1991 yılında, ÇKP Merkez Komitesi Birleşik Cephe Çalışma Departmanı tarafından Sanayi ve Ticaret Dernekleri Federasyonları Hakkında Çeşitli Konulara Ait Rapora İlişkin ÇKP Merkez Komitesi Genelgesinde şuna işaret edilmişti: günümüzdeki özel girişimcileri, basitçe geçmişte barışçı bir şekilde tasfiye ettiğimiz sanayiciler ve iş adamları ile benzetmemeli veya bu ikisini eş görmemeliyiz.  Hiçbir şekilde, 1950’lerde yaptığımız gibi bu sektörü tasfiye etmemeli ve sosyalist dönüşüme tabi tutmamalıyız. Çin Halk Cumhuriyeti Anayasası’nda Mart 1999’da kabul edilen değişiklik şöyledir: “Devlet, ekonominin özel sektörlerinin gelişimini teşvik eder, destekler ve rehberlik eder ve yasalara uygun olarak, özel sektörlerini yönlendirir ve denetler.” 2000 yılında Genel Sekreter Jiang Zemin, hem Birleşik Cephe Çalışması Ulusal Konferansı’ndaki konuşmasında hem de ÇKP Merkez Komitesi’nin Birleşik Cephe Çalışmasını Güçlendirme Kararında, özel sektör ekonomisiyle uğraşan kişilerin “Çin’e özgü sosyalizmi inşa edenler” kategorisinde olduğuna dikkat çekmiştir.
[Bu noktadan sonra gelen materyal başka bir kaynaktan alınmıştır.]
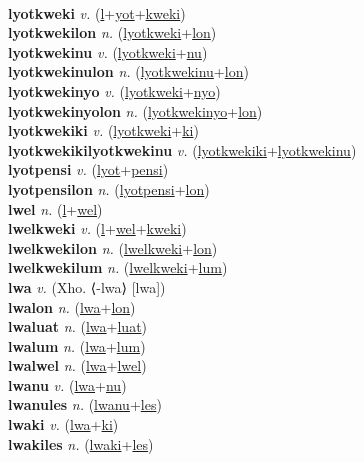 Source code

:  \label{lyot} \\
\textbf{lyotkweki} \textit{v.} (\hyperref[l]{l}+\hyperref[yot]{yot}+\hyperref[kweki]{kweki})
 \label{lyotkweki} \\
\textbf{lyotkwekilon} \textit{n.} (\hyperref[lyotkweki]{lyotkweki}+\hyperref[lon]{lon})
 \label{lyotkwekilon} \\
\textbf{lyotkwekinu} \textit{v.} (\hyperref[lyotkweki]{lyotkweki}+\hyperref[nu]{nu})
 \label{lyotkwekinu} \\
\textbf{lyotkwekinulon} \textit{n.} (\hyperref[lyotkwekinu]{lyotkwekinu}+\hyperref[lon]{lon})
 \label{lyotkwekinulon} \\
\textbf{lyotkwekinyo} \textit{v.} (\hyperref[lyotkweki]{lyotkweki}+\hyperref[nyo]{nyo})
 \label{lyotkwekinyo} \\
\textbf{lyotkwekinyolon} \textit{n.} (\hyperref[lyotkwekinyo]{lyotkwekinyo}+\hyperref[lon]{lon})
 \label{lyotkwekinyolon} \\
\textbf{lyotkwekiki} \textit{v.} (\hyperref[lyotkweki]{lyotkweki}+\hyperref[ki]{ki})
 \label{lyotkwekiki} \\
\textbf{lyotkwekikilyotkwekinu} \textit{v.} (\hyperref[lyotkwekiki]{lyotkwekiki}+\hyperref[lyotkwekinu]{lyotkwekinu})
 \label{lyotkwekikilyotkwekinu} \\
\textbf{lyotpensi} \textit{v.} (\hyperref[lyot]{lyot}+\hyperref[pensi]{pensi})
 \label{lyotpensi} \\
\textbf{lyotpensilon} \textit{n.} (\hyperref[lyotpensi]{lyotpensi}+\hyperref[lon]{lon})
 \label{lyotpensilon} \\
\textbf{lwel} \textit{n.} (\hyperref[l]{l}+\hyperref[wel]{wel})
 \label{lwel} \\
\textbf{lwelkweki} \textit{v.} (\hyperref[l]{l}+\hyperref[wel]{wel}+\hyperref[kweki]{kweki})
 \label{lwelkweki} \\
\textbf{lwelkwekilon} \textit{n.} (\hyperref[lwelkweki]{lwelkweki}+\hyperref[lon]{lon})
 \label{lwelkwekilon} \\
\textbf{lwelkwekilum} \textit{n.} (\hyperref[lwelkweki]{lwelkweki}+\hyperref[lum]{lum})
 \label{lwelkwekilum} \\
\textbf{lwa} \textit{v.} (Xho. ⟨-lwa⟩ [lwa])
 \label{lwa} \\
\textbf{lwalon} \textit{n.} (\hyperref[lwa]{lwa}+\hyperref[lon]{lon})
 \label{lwalon} \\
\textbf{lwaluat} \textit{n.} (\hyperref[lwa]{lwa}+\hyperref[luat]{luat})
 \label{lwaluat} \\
\textbf{lwalum} \textit{n.} (\hyperref[lwa]{lwa}+\hyperref[lum]{lum})
 \label{lwalum} \\
\textbf{lwalwel} \textit{n.} (\hyperref[lwa]{lwa}+\hyperref[lwel]{lwel})
 \label{lwalwel} \\
\textbf{lwanu} \textit{v.} (\hyperref[lwa]{lwa}+\hyperref[nu]{nu})
 \label{lwanu} \\
\textbf{lwanules} \textit{n.} (\hyperref[lwanu]{lwanu}+\hyperref[les]{les})
 \label{lwanules} \\
\textbf{lwaki} \textit{v.} (\hyperref[lwa]{lwa}+\hyperref[ki]{ki})
 \label{lwaki} \\
\textbf{lwakiles} \textit{n.} (\hyperref[lwaki]{lwaki}+\hyperref[les]{les})
 \label{lwakiles} \\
1 Temmuz 2001’de, ÇKP’nin kuruluşunun 80. yıldönümünü kutlama toplantısında yaptığı konuşmada Yoldaş Jiang Zemin açıkça şunları söyledi: “Çin, Reform ve Dışa Açılma politikasını benimsediğinden beri, Çin’in toplumsal katmanlarının bileşimi bir dereceye kadar değişti. Bunların arasında özel sektöre ait bilimsel ve teknik kuruluşlarda istihdam edilen girişimciler ve teknik personel, yabancı sermayeli kuruluşlar tarafından istihdam edilen idari ve teknik personel, serbest meslek sahipleri, özel girişimciler, aracı kuruluşlarda çalışanlar ve freelance çalışan profesyoneller bulunmaktadır.” “Partinin çizgisi, ilkeleri ve politikalarının rehberliğinde, yeni toplumsal tabakalardaki bu insanların çoğu, dürüst emek ve çalışma veya yasal iş faaliyetleri yoluyla sosyalist toplumda üretici güçlerin ve ülkemizin diğer uzun vadeli projelerinin gelişmesine katkıda bulunmaktadırlar.” “Bunlar, Çin’e özgü sosyalizmi inşa etmek için girişilen çabada işçilere, çiftçilere, aydınlara, kadrolara ve Halk Kurtuluş Ordusu subaylarına ve mensuplarına katılmış oldular. Onlar da Çin’e özgü sosyalizmin inşasına katkı sağlıyorlar.” 2002’de Yoldaş Jiang Zemin, ÇKP’nin 16. Ulusal Kongresi’nde, bu yeni toplumsal tabakaların tümünün de “Çin’e özgü sosyalizmin inşacıları” olduğuna dikkat çekti. Bu ifade, özel girişimcilerin ve diğer sosyal tabakaların Çin’e özgü sosyalizmin kurucuları olduğuna dair bilimsel görüşün oluşumuna işaret etmektedir. Partimizin, özel girişimcilerin ve yeni toplumsal tabakaların hepsinin birden Çin’e özgü sosyalizmin kurucuları olduğu yönündeki bilimsel yargısı, dönemin ayırt edici özelliklerini göstermekte ve nesnel gerçekliği doğru bir şekilde yansıtmakta olup, bilimsel bir yargı olduğu her geçen gün kanıtlanmaktadır.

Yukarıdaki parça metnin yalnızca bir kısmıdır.